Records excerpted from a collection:

· · ·

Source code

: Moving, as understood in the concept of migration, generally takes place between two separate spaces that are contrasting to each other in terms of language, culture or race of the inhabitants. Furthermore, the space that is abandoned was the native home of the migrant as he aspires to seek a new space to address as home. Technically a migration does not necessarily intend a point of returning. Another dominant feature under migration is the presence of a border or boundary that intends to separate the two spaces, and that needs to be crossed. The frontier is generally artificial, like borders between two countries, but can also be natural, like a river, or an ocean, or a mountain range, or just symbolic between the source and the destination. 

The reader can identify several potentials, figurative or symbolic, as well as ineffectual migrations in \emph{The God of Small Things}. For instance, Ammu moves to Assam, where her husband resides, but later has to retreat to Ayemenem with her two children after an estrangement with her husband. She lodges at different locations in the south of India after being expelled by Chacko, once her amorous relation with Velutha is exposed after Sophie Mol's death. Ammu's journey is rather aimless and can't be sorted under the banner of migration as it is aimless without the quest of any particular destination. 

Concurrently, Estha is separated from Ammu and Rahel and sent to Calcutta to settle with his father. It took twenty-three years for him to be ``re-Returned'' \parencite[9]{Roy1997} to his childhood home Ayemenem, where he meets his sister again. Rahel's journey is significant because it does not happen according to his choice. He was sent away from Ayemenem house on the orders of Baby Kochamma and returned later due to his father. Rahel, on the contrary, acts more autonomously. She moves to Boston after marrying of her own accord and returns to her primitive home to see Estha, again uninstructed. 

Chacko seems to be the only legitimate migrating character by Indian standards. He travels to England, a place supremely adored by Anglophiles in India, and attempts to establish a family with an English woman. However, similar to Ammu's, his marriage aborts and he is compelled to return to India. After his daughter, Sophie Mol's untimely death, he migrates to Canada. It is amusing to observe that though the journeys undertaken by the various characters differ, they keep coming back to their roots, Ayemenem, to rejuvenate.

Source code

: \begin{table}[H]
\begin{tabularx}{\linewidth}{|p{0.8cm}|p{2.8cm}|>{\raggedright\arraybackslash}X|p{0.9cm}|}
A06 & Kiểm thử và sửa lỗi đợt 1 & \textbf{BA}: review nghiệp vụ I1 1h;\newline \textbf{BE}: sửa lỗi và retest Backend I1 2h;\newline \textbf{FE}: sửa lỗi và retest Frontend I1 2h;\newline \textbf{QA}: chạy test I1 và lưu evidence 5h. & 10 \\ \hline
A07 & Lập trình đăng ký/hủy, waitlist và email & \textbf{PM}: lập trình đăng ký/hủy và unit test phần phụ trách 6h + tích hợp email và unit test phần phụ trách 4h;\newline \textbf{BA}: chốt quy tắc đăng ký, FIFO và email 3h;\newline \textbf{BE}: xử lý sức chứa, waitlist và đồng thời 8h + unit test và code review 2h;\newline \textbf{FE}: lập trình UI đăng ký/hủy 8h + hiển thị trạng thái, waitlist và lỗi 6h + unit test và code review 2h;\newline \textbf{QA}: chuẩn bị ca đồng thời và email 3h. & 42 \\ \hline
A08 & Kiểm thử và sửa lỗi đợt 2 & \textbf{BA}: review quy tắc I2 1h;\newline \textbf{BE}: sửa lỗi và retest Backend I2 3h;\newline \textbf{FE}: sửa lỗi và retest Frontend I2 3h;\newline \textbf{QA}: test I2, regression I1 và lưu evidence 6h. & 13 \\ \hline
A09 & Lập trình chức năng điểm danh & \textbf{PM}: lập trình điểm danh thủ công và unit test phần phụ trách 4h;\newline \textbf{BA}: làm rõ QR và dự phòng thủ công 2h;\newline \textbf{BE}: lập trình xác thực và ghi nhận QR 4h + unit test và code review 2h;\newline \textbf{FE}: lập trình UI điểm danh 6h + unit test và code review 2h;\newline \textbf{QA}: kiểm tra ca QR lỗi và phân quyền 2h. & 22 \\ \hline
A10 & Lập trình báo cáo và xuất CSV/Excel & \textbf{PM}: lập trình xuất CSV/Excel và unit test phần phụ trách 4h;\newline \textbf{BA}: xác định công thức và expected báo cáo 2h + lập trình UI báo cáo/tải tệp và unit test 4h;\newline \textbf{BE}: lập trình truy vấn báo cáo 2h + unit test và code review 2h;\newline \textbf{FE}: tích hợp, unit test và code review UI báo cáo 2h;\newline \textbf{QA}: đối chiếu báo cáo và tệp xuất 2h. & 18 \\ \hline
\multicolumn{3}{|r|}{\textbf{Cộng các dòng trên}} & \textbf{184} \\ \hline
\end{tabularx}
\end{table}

· · ·

→ **Problem details**:
Give the entries once more, exactly as they appear.

→ **Answer to the problem**:
Source code

: Moving, as understood in the concept of migration, generally takes place between two separate spaces that are contrasting to each other in terms of language, culture or race of the inhabitants. Furthermore, the space that is abandoned was the native home of the migrant as he aspires to seek a new space to address as home. Technically a migration does not necessarily intend a point of returning. Another dominant feature under migration is the presence of a border or boundary that intends to separate the two spaces, and that needs to be crossed. The frontier is generally artificial, like borders between two countries, but can also be natural, like a river, or an ocean, or a mountain range, or just symbolic between the source and the destination. 

The reader can identify several potentials, figurative or symbolic, as well as ineffectual migrations in \emph{The God of Small Things}. For instance, Ammu moves to Assam, where her husband resides, but later has to retreat to Ayemenem with her two children after an estrangement with her husband. She lodges at different locations in the south of India after being expelled by Chacko, once her amorous relation with Velutha is exposed after Sophie Mol's death. Ammu's journey is rather aimless and can't be sorted under the banner of migration as it is aimless without the quest of any particular destination. 

Concurrently, Estha is separated from Ammu and Rahel and sent to Calcutta to settle with his father. It took twenty-three years for him to be ``re-Returned'' \parencite[9]{Roy1997} to his childhood home Ayemenem, where he meets his sister again. Rahel's journey is significant because it does not happen according to his choice. He was sent away from Ayemenem house on the orders of Baby Kochamma and returned later due to his father. Rahel, on the contrary, acts more autonomously. She moves to Boston after marrying of her own accord and returns to her primitive home to see Estha, again uninstructed. 

Chacko seems to be the only legitimate migrating character by Indian standards. He travels to England, a place supremely adored by Anglophiles in India, and attempts to establish a family with an English woman. However, similar to Ammu's, his marriage aborts and he is compelled to return to India. After his daughter, Sophie Mol's untimely death, he migrates to Canada. It is amusing to observe that though the journeys undertaken by the various characters differ, they keep coming back to their roots, Ayemenem, to rejuvenate.

Source code

: \begin{table}[H]
\begin{tabularx}{\linewidth}{|p{0.8cm}|p{2.8cm}|>{\raggedright\arraybackslash}X|p{0.9cm}|}
A06 & Kiểm thử và sửa lỗi đợt 1 & \textbf{BA}: review nghiệp vụ I1 1h;\newline \textbf{BE}: sửa lỗi và retest Backend I1 2h;\newline \textbf{FE}: sửa lỗi và retest Frontend I1 2h;\newline \textbf{QA}: chạy test I1 và lưu evidence 5h. & 10 \\ \hline
A07 & Lập trình đăng ký/hủy, waitlist và email & \textbf{PM}: lập trình đăng ký/hủy và unit test phần phụ trách 6h + tích hợp email và unit test phần phụ trách 4h;\newline \textbf{BA}: chốt quy tắc đăng ký, FIFO và email 3h;\newline \textbf{BE}: xử lý sức chứa, waitlist và đồng thời 8h + unit test và code review 2h;\newline \textbf{FE}: lập trình UI đăng ký/hủy 8h + hiển thị trạng thái, waitlist và lỗi 6h + unit test và code review 2h;\newline \textbf{QA}: chuẩn bị ca đồng thời và email 3h. & 42 \\ \hline
A08 & Kiểm thử và sửa lỗi đợt 2 & \textbf{BA}: review quy tắc I2 1h;\newline \textbf{BE}: sửa lỗi và retest Backend I2 3h;\newline \textbf{FE}: sửa lỗi và retest Frontend I2 3h;\newline \textbf{QA}: test I2, regression I1 và lưu evidence 6h. & 13 \\ \hline
A09 & Lập trình chức năng điểm danh & \textbf{PM}: lập trình điểm danh thủ công và unit test phần phụ trách 4h;\newline \textbf{BA}: làm rõ QR và dự phòng thủ công 2h;\newline \textbf{BE}: lập trình xác thực và ghi nhận QR 4h + unit test và code review 2h;\newline \textbf{FE}: lập trình UI điểm danh 6h + unit test và code review 2h;\newline \textbf{QA}: kiểm tra ca QR lỗi và phân quyền 2h. & 22 \\ \hline
A10 & Lập trình báo cáo và xuất CSV/Excel & \textbf{PM}: lập trình xuất CSV/Excel và unit test phần phụ trách 4h;\newline \textbf{BA}: xác định công thức và expected báo cáo 2h + lập trình UI báo cáo/tải tệp và unit test 4h;\newline \textbf{BE}: lập trình truy vấn báo cáo 2h + unit test và code review 2h;\newline \textbf{FE}: tích hợp, unit test và code review UI báo cáo 2h;\newline \textbf{QA}: đối chiếu báo cáo và tệp xuất 2h. & 18 \\ \hline
\multicolumn{3}{|r|}{\textbf{Cộng các dòng trên}} & \textbf{184} \\ \hline
\end{tabularx}
\end{table}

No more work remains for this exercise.